**Assignment**
For the word "file", find each line in the entries where it occurs and copy that line.

**Listed records**
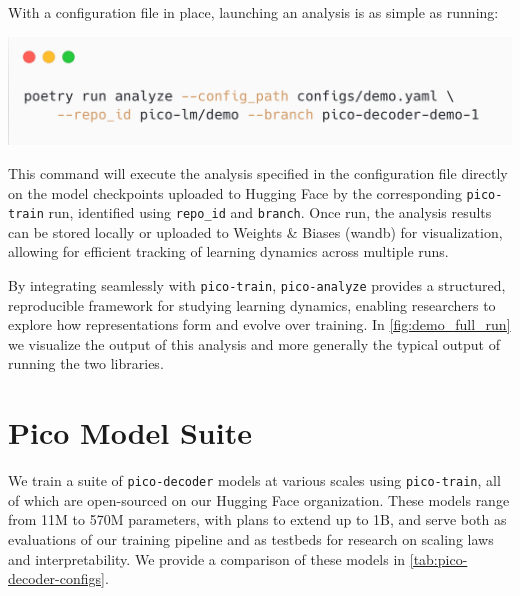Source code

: {With a configuration file in place, launching an analysis is as simple as running:

\begin{center}
    \includegraphics[width=0.7\columnwidth]{chapters/pico/figures/demo/demo_run_analyze.png}
\end{center}

This command will execute the analysis specified in the configuration file directly on the model checkpoints uploaded to Hugging Face by the corresponding \texttt{pico-train} run, identified using \verb|repo_id| and \verb|branch|. Once run, the analysis results can be stored locally or uploaded to Weights \& Biases (wandb) \citep{wandb} for visualization, allowing for efficient tracking of learning dynamics across multiple runs.  

By integrating seamlessly with \texttt{pico-train}, \texttt{pico-analyze} provides a structured, reproducible framework for studying learning dynamics, enabling researchers to explore how representations form and evolve over training. In \cref{fig:demo_full_run} we visualize the output of this analysis and more generally the typical output of running the two libraries. 


\section{Pico Model Suite}

We train a suite of \texttt{pico-decoder} models at various scales using \texttt{pico-train}, all of which are open-sourced on our Hugging Face organization. These models range from 11M to 570M parameters, with plans to extend up to 1B, and serve both as evaluations of our training pipeline and as testbeds for research on scaling laws and interpretability. We provide a comparison of these models in \cref{tab:pico-decoder-configs}.

}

**Problem solution**
: {With a configuration file in place, launching an analysis is as simple as running:
This command will execute the analysis specified in the configuration file directly on the model checkpoints uploaded to Hugging Face by the corresponding \texttt{pico-train} run, identified using \verb|repo_id| and \verb|branch|. Once run, the analysis results can be stored locally or uploaded to Weights \& Biases (wandb) \citep{wandb} for visualization, allowing for efficient tracking of learning dynamics across multiple runs.  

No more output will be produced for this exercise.